▶ [Exercise directions]
Pull out every line below containing the word "figuras".

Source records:
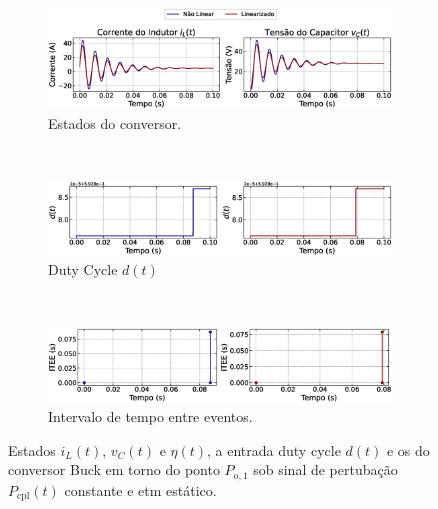 \begin{figure}[H]
  \centering
  \captionsetup{justification=centering}
  \begin{subfigure}{1.\textwidth}
    \centering
    \includegraphics[width=1.\textwidth]{figuras/dynamic-etm/buck/sim1/op1/result.eps}
    \caption{Estados do conversor.}
    \label{fig:buck_converter_constant_pcpl_dynamic_etm_op1_a}
  \end{subfigure}
  \\[6pt]
  \begin{subfigure}{1.\textwidth}
    \centering
    \includegraphics[width=1.\textwidth]{figuras/dynamic-etm/buck/sim1/op1/duty-cycle.eps}
    \caption{Duty Cycle $d(t)$}
    \label{fig:buck_converter_constant_pcpl_dynamic_etm_op1_b}
  \end{subfigure}
  \\[6pt]
  \begin{subfigure}{1.\textwidth}
    \centering
    \includegraphics[width=1.\textwidth]{figuras/dynamic-etm/buck/sim1/op1/inter-event-times.eps}
    \caption{Intervalo de tempo entre eventos.}
    \label{fig:buck_converter_constant_pcpl_dynamic_etm_op1_c}
  \end{subfigure}
  \caption{Estados $i_L(t)$, $v_C(t)$ e $\eta(t)$, a entrada duty cycle $d(t)$ e os  do conversor Buck em torno do ponto $P_{\mathrm{o}, 1}$ sob sinal de pertubação $P_{\mathrm{cpl}}(t)$ constante e \acrshort{etm} estático.}
  \label{fig:buck_converter_constant_pcpl_dynamic_etm_op1}
\end{figure}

▶ [Result for this exercise]
    \includegraphics[width=1.\textwidth]{figuras/dynamic-etm/buck/sim1/op1/result.eps}
    \includegraphics[width=1.\textwidth]{figuras/dynamic-etm/buck/sim1/op1/duty-cycle.eps}
    \includegraphics[width=1.\textwidth]{figuras/dynamic-etm/buck/sim1/op1/inter-event-times.eps}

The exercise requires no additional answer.